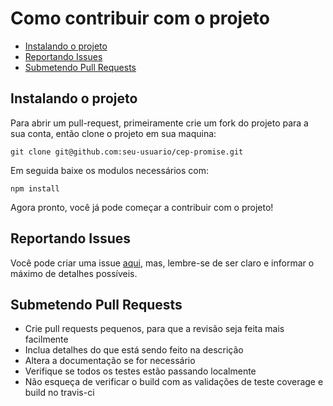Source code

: # Como contribuir com o projeto

- [Instalando o projeto](#instalando-o-projeto)
- [Reportando Issues](#reportando-issues)
- [Submetendo Pull Requests](#submetendo-pull-requests)

## Instalando o projeto

Para abrir um pull-request, primeiramente crie um fork do projeto para a sua conta, então clone o projeto em sua maquina:

`git clone git@github.com:seu-usuario/cep-promise.git`

Em seguida baixe os modulos necessários com:

`npm install`

Agora pronto, você já pode começar a contribuir com o projeto!

## Reportando Issues

Você pode criar uma issue [aqui](https://github.com/filipedeschamps/cep-promise/issues), mas, lembre-se de ser claro e informar o máximo de detalhes possíveis.

## Submetendo Pull Requests
* Crie pull requests pequenos, para que a revisão seja feita mais facilmente
* Inclua detalhes do que está sendo feito na descrição
* Altera a documentação se for necessário
* Verifique se todos os testes estão passando localmente
* Não esqueça de verificar o build com as validações de teste coverage e build no travis-ci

------------------------------------------------------------------------

WHAT THIS TASK INVOLVES –
The records above need retyping in full. Omit the pictures, and change nothing else.

TASK ANSWER –
Source code

: # Como contribuir com o projeto

- [Instalando o projeto](#instalando-o-projeto)
- [Reportando Issues](#reportando-issues)
- [Submetendo Pull Requests](#submetendo-pull-requests)

## Instalando o projeto

Para abrir um pull-request, primeiramente crie um fork do projeto para a sua conta, então clone o projeto em sua maquina:

`git clone git@github.com:seu-usuario/cep-promise.git`

Em seguida baixe os modulos necessários com:

`npm install`

Agora pronto, você já pode começar a contribuir com o projeto!

## Reportando Issues

Você pode criar uma issue [aqui](https://github.com/filipedeschamps/cep-promise/issues), mas, lembre-se de ser claro e informar o máximo de detalhes possíveis.

## Submetendo Pull Requests
* Crie pull requests pequenos, para que a revisão seja feita mais facilmente
* Inclua detalhes do que está sendo feito na descrição
* Altera a documentação se for necessário
* Verifique se todos os testes estão passando localmente
* Não esqueça de verificar o build com as validações de teste coverage e build no travis-ci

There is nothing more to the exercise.